Your instructions:
Scan the lines below for the string "EXISTS" and copy every one that has it.

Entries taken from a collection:

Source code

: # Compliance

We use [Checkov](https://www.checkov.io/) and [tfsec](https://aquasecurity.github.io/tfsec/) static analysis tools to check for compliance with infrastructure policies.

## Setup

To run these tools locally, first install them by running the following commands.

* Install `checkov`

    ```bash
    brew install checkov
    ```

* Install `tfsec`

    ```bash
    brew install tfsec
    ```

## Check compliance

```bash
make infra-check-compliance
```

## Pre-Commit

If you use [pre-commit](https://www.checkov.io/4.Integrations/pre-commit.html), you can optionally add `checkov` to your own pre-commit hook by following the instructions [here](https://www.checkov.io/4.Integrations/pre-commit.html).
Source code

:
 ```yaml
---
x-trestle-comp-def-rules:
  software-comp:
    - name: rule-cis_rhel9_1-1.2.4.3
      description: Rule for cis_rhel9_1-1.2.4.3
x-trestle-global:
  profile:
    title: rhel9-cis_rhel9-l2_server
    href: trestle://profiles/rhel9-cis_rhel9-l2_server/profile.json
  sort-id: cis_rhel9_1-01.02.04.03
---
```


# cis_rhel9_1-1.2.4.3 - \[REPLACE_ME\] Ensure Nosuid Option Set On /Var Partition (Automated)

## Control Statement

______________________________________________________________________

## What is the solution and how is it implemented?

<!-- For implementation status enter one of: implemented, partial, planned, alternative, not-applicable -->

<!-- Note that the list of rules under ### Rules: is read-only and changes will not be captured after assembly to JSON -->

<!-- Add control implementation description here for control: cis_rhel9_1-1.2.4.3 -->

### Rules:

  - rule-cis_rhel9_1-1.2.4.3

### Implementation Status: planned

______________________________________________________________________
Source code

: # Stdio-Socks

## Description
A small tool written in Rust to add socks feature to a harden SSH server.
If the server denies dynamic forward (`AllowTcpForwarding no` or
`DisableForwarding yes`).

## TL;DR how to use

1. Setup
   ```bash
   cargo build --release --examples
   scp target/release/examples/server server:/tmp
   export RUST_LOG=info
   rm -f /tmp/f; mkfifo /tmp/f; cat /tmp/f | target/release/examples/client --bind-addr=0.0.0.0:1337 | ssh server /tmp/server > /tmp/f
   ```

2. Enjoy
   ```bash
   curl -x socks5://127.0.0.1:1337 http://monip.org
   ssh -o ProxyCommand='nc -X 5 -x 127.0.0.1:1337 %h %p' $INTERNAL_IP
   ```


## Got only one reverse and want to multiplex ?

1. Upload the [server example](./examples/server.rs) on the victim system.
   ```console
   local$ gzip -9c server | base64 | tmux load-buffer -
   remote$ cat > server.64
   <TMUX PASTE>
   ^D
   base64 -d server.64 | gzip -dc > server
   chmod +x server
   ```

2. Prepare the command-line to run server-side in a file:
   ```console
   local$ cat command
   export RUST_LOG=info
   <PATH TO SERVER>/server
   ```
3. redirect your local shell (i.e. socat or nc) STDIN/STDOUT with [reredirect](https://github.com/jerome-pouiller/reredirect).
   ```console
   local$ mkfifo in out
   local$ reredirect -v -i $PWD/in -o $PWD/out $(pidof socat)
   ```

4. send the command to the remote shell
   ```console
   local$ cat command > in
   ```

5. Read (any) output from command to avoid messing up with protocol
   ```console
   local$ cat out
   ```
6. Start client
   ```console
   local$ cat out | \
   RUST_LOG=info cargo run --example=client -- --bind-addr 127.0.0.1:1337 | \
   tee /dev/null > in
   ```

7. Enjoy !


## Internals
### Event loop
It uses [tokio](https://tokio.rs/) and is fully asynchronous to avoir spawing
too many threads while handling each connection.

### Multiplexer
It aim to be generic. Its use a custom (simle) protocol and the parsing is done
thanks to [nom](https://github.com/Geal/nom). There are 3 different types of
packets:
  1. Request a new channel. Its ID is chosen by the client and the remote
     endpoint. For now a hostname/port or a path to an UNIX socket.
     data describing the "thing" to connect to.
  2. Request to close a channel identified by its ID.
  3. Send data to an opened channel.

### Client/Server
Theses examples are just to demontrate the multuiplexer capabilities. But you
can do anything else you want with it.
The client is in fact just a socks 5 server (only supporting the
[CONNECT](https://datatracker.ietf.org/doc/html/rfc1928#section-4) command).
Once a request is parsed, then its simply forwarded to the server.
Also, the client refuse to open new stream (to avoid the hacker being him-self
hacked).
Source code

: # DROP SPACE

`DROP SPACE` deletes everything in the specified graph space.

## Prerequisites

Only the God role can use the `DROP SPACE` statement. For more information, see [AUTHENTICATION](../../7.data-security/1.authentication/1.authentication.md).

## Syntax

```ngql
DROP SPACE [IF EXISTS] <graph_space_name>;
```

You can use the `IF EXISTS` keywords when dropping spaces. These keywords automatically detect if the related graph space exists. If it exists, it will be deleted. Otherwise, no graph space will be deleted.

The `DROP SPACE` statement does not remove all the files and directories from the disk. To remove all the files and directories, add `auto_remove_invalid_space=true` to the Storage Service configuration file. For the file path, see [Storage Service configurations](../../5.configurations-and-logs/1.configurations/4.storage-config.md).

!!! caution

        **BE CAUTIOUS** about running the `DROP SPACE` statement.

Reply:
DROP SPACE [IF EXISTS] <graph_space_name>;
You can use the `IF EXISTS` keywords when dropping spaces. These keywords automatically detect if the related graph space exists. If it exists, it will be deleted. Otherwise, no graph space will be deleted.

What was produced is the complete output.